I am excited to further my learning by participating in the Innovator’s Mindset Massive Open Online Course with George Couros and have chosen to respond to the following prompt:

Why is innovation in education so crucial today?

When I was a child- back in the ’70s and ’80s, I can remember the excitement of getting the yearly supplement to the World Book Encyclopedia. It was green and off-white leather and it had the year on the spine. I sat them proudly on my bookshelf next to the red and navy encyclopedias that went from A-Z. I literally had the world in my hands- or at least on the bookshelf in my bedroom- and I could learn anything I wanted, when I wanted by just opening the right volume.

Flash forward to the college years when I was first introduced to ERIC microfiche (and by the way, pulling that word out of my head is so mind-boggling since if you asked me tomorrow what I did over the weekend I would probably not remember) and I thought my head would explode from all the available material at my disposal anytime I stepped foot in Olin library.

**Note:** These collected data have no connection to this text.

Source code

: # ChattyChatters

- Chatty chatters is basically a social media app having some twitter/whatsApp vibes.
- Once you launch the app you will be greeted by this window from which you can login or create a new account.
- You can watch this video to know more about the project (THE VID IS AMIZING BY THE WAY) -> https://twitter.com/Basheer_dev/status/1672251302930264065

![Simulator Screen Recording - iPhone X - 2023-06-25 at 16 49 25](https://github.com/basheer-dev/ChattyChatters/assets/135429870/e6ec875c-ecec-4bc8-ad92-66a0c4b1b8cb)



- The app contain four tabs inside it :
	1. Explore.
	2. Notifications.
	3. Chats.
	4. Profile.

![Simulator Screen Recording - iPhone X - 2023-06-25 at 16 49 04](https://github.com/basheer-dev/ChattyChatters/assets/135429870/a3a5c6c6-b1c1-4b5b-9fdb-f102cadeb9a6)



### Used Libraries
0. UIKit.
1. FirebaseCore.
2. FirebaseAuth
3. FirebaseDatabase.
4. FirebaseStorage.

Today, we don’t have to wait for the yearly installments to arrive, nor do we have to step foot in a library (don’t get me wrong, I love libraries because I love books) if we have an internet connection and a smart phone, tablet, or other mobile device; the information is literally at our fingertips (or thumbs depending on how you type!) whenever we want to learn.

And yet, in many schools, students are waiting- waiting for the bell to tell them when to go to and leave from class; waiting for the teacher to tell them it’s ok to take out their devices; waiting to get the assignment; and waiting to be called on to answer a question.

In some schools, even those where students are given laptops and often have other devices in their hands, those devices are not necessarily being used to their potential- to connect students with others, to share learning, discuss topics, to create for authentic audiences and real feedback, to learn more.

And this is why innovation in education is so crucial today. It is because students and teachers have these capabilities in their laps that what happens in schools needs to be more innovative. Educational systems may have enough physical space for each student to learn, but may be lacking in space for innovation. Teachers and students in schools today need space and time to think differently, think creatively, think innovative-ly. They need time and space to collaborate and the freedom to do so. They need to be applauded for taking risks, lifted up when they fail, and encouraged to reflect on what went wrong, what went right, and how both additional efforts and reflection time can help them improve.

Innovation is not necessarily a lab or makerspace in the building. While those physical spaces can lead to innovations, finding passions, and creative expression, it is not the actual space but what happens in it and around it. What are the mindsets of those spaces. Do they allow for and encourage freedom of expression, student choice, risk-taking, collaborating, reflecting? Do they encourage students and teachers to look at things and think about how they can use or do things differently? Do they inspire a love of learning and give them space to be curious and then follow that curiosity wherever it may lead?

As Couros says in his Introduction,

We need to change what schools look like for our students so we can create new, relevant opportunities for them– for their future and for today.

We are at a time of constant change, upgrading, making things happen in the world outside of school, we need to make things happen inside the world of schools, and the time for this to happen is now.